Segment Start: Available data
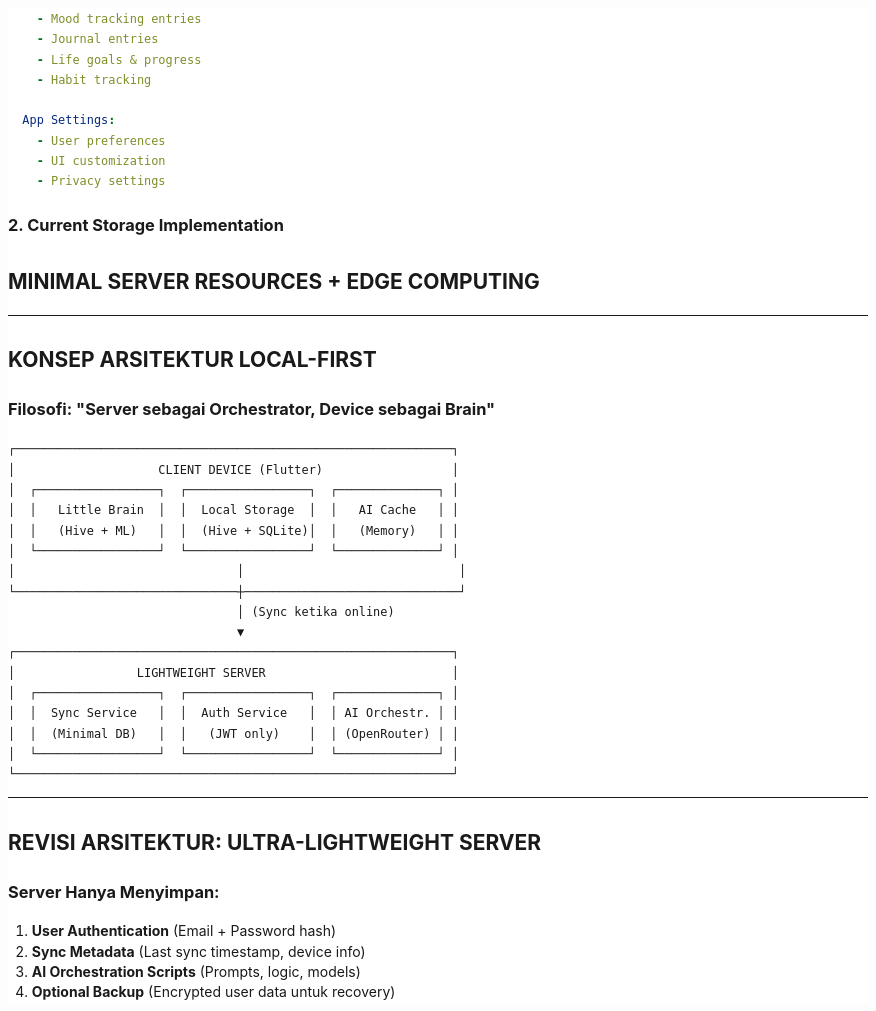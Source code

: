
 ```yaml
    - Mood tracking entries
    - Journal entries
    - Life goals & progress
    - Habit tracking
    
  App Settings:
    - User preferences
    - UI customization
    - Privacy settings
```

### 2. Current Storage Implementation
## MINIMAL SERVER RESOURCES + EDGE COMPUTING

---

## KONSEP ARSITEKTUR LOCAL-FIRST

### Filosofi: "Server sebagai Orchestrator, Device sebagai Brain"

```
┌─────────────────────────────────────────────────────────────┐
│                    CLIENT DEVICE (Flutter)                  │
│  ┌─────────────────┐  ┌─────────────────┐  ┌──────────────┐ │
│  │   Little Brain  │  │  Local Storage  │  │   AI Cache   │ │
│  │   (Hive + ML)   │  │  (Hive + SQLite)│  │   (Memory)   │ │
│  └─────────────────┘  └─────────────────┘  └──────────────┘ │
│                               │                              │
└───────────────────────────────┼──────────────────────────────┘
                                │ (Sync ketika online)
                                ▼
┌─────────────────────────────────────────────────────────────┐
│                 LIGHTWEIGHT SERVER                          │
│  ┌─────────────────┐  ┌─────────────────┐  ┌──────────────┐ │
│  │  Sync Service   │  │  Auth Service   │  │ AI Orchestr. │ │
│  │  (Minimal DB)   │  │   (JWT only)    │  │ (OpenRouter) │ │
│  └─────────────────┘  └─────────────────┘  └──────────────┘ │
└─────────────────────────────────────────────────────────────┘
```

---

## REVISI ARSITEKTUR: ULTRA-LIGHTWEIGHT SERVER

### Server Hanya Menyimpan:
1. **User Authentication** (Email + Password hash)
2. **Sync Metadata** (Last sync timestamp, device info)
3. **AI Orchestration Scripts** (Prompts, logic, models)
4. **Optional Backup** (Encrypted user data untuk recovery)
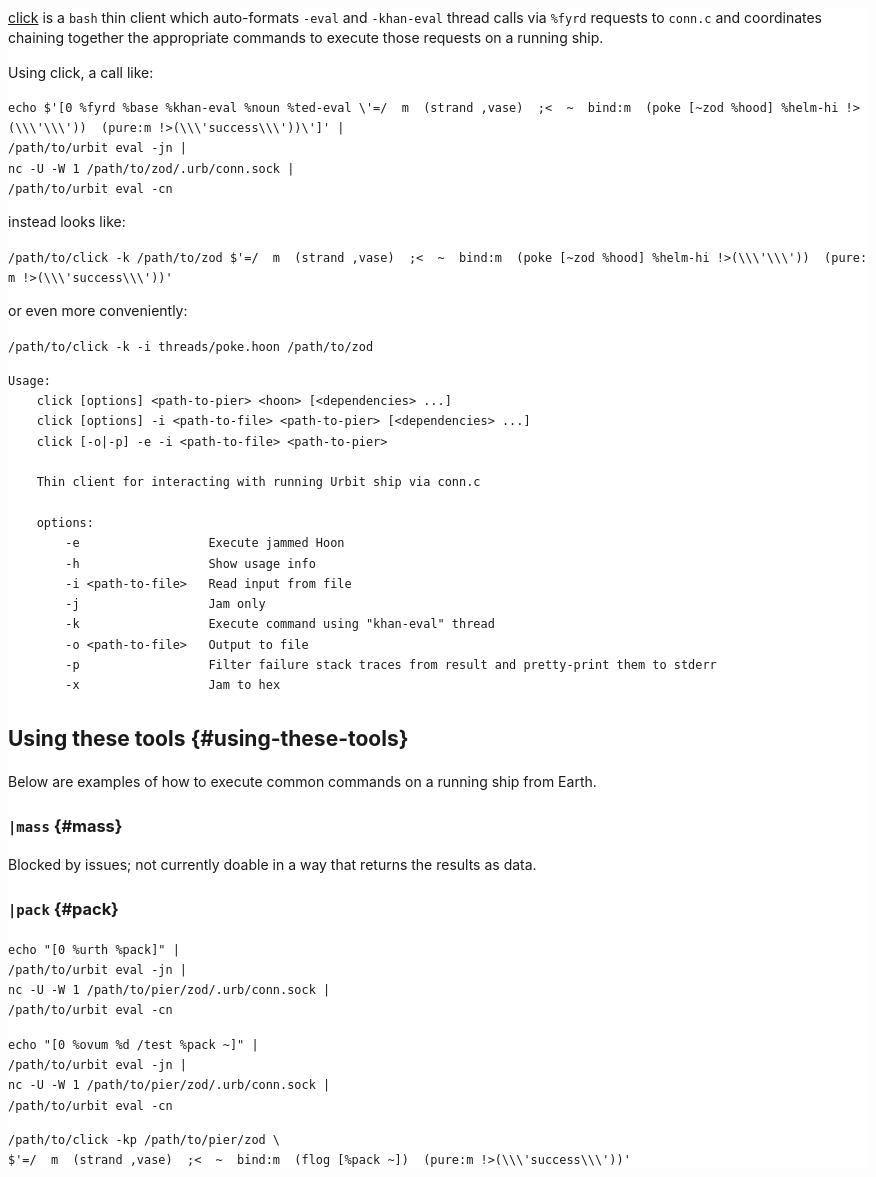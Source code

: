 [click](https://github.com/urbit/tools/tree/master/pkg/click) is a `bash` thin client which auto-formats `-eval` and `-khan-eval` thread calls via `%fyrd` requests to `conn.c` and coordinates chaining together the appropriate commands to execute those requests on a running ship.

Using click, a call like:
```
echo $'[0 %fyrd %base %khan-eval %noun %ted-eval \'=/  m  (strand ,vase)  ;<  ~  bind:m  (poke [~zod %hood] %helm-hi !>(\\\'\\\'))  (pure:m !>(\\\'success\\\'))\']' |
/path/to/urbit eval -jn |
nc -U -W 1 /path/to/zod/.urb/conn.sock |
/path/to/urbit eval -cn
```
instead looks like:
```
/path/to/click -k /path/to/zod $'=/  m  (strand ,vase)  ;<  ~  bind:m  (poke [~zod %hood] %helm-hi !>(\\\'\\\'))  (pure:m !>(\\\'success\\\'))'
```
or even more conveniently:
```
/path/to/click -k -i threads/poke.hoon /path/to/zod
```

```
Usage:
    click [options] <path-to-pier> <hoon> [<dependencies> ...]
    click [options] -i <path-to-file> <path-to-pier> [<dependencies> ...]
    click [-o|-p] -e -i <path-to-file> <path-to-pier>

    Thin client for interacting with running Urbit ship via conn.c

    options:
        -e                  Execute jammed Hoon
        -h                  Show usage info
        -i <path-to-file>   Read input from file
        -j                  Jam only
        -k                  Execute command using "khan-eval" thread
        -o <path-to-file>   Output to file
        -p                  Filter failure stack traces from result and pretty-print them to stderr
        -x                  Jam to hex
```

## Using these tools {#using-these-tools}

Below are examples of how to execute common commands on a running ship from Earth.

### `|mass` {#mass}

Blocked by issues; not currently doable in a way that returns the results as data.

### `|pack` {#pack}

```
echo "[0 %urth %pack]" |
/path/to/urbit eval -jn |
nc -U -W 1 /path/to/pier/zod/.urb/conn.sock |
/path/to/urbit eval -cn
```
```
echo "[0 %ovum %d /test %pack ~]" |
/path/to/urbit eval -jn |
nc -U -W 1 /path/to/pier/zod/.urb/conn.sock |
/path/to/urbit eval -cn
```
```
/path/to/click -kp /path/to/pier/zod \
$'=/  m  (strand ,vase)  ;<  ~  bind:m  (flog [%pack ~])  (pure:m !>(\\\'success\\\'))'
```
Segment End: Available data
About this task:
In the entries above, copy each line that contains the string "commands".

Exercise answer:
: [click](https://github.com/urbit/tools/tree/master/pkg/click) is a `bash` thin client which auto-formats `-eval` and `-khan-eval` thread calls via `%fyrd` requests to `conn.c` and coordinates chaining together the appropriate commands to execute those requests on a running ship.
Below are examples of how to execute common commands on a running ship from Earth.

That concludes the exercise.